◆ ASSIGNMENT
Reproduce verbatim the final portion of the material below, from the line containing "aufmontiert. Bei Brandfällen" through its last line, and nothing else.

◆ PROVIDED RECORDS
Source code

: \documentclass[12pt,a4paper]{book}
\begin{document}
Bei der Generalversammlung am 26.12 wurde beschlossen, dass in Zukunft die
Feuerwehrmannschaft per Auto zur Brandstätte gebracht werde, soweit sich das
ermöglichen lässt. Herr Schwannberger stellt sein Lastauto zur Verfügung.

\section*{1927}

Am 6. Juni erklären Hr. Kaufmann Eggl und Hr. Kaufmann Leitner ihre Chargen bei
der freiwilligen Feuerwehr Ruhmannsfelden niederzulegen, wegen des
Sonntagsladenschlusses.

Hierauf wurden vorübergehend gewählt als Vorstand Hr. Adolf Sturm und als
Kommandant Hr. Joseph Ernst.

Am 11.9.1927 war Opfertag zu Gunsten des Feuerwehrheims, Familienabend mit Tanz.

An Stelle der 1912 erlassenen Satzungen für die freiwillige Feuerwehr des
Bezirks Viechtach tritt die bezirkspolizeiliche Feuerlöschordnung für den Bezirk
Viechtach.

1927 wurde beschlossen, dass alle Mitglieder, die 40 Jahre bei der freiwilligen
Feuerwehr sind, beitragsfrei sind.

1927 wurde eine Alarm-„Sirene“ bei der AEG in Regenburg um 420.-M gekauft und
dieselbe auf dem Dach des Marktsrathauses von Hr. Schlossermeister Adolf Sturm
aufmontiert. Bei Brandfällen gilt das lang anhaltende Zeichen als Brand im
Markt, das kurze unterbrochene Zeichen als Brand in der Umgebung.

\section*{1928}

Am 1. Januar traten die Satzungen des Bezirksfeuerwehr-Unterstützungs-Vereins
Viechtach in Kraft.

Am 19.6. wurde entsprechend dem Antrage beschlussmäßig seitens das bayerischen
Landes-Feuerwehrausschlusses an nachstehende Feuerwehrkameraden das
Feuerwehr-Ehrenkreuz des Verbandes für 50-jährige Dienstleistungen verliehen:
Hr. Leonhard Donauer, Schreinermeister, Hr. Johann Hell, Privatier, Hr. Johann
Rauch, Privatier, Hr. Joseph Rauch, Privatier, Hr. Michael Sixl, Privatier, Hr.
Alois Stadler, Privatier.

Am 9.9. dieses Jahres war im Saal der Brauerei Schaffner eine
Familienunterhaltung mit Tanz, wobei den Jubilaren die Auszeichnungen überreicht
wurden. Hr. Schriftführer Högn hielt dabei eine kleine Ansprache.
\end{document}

◆ TASK ANSWER
aufmontiert. Bei Brandfällen gilt das lang anhaltende Zeichen als Brand im
Markt, das kurze unterbrochene Zeichen als Brand in der Umgebung.

\section*{1928}

Am 1. Januar traten die Satzungen des Bezirksfeuerwehr-Unterstützungs-Vereins
Viechtach in Kraft.

Am 19.6. wurde entsprechend dem Antrage beschlussmäßig seitens das bayerischen
Landes-Feuerwehrausschlusses an nachstehende Feuerwehrkameraden das
Feuerwehr-Ehrenkreuz des Verbandes für 50-jährige Dienstleistungen verliehen:
Hr. Leonhard Donauer, Schreinermeister, Hr. Johann Hell, Privatier, Hr. Johann
Rauch, Privatier, Hr. Joseph Rauch, Privatier, Hr. Michael Sixl, Privatier, Hr.
Alois Stadler, Privatier.

Am 9.9. dieses Jahres war im Saal der Brauerei Schaffner eine
Familienunterhaltung mit Tanz, wobei den Jubilaren die Auszeichnungen überreicht
wurden. Hr. Schriftführer Högn hielt dabei eine kleine Ansprache.
\end{document}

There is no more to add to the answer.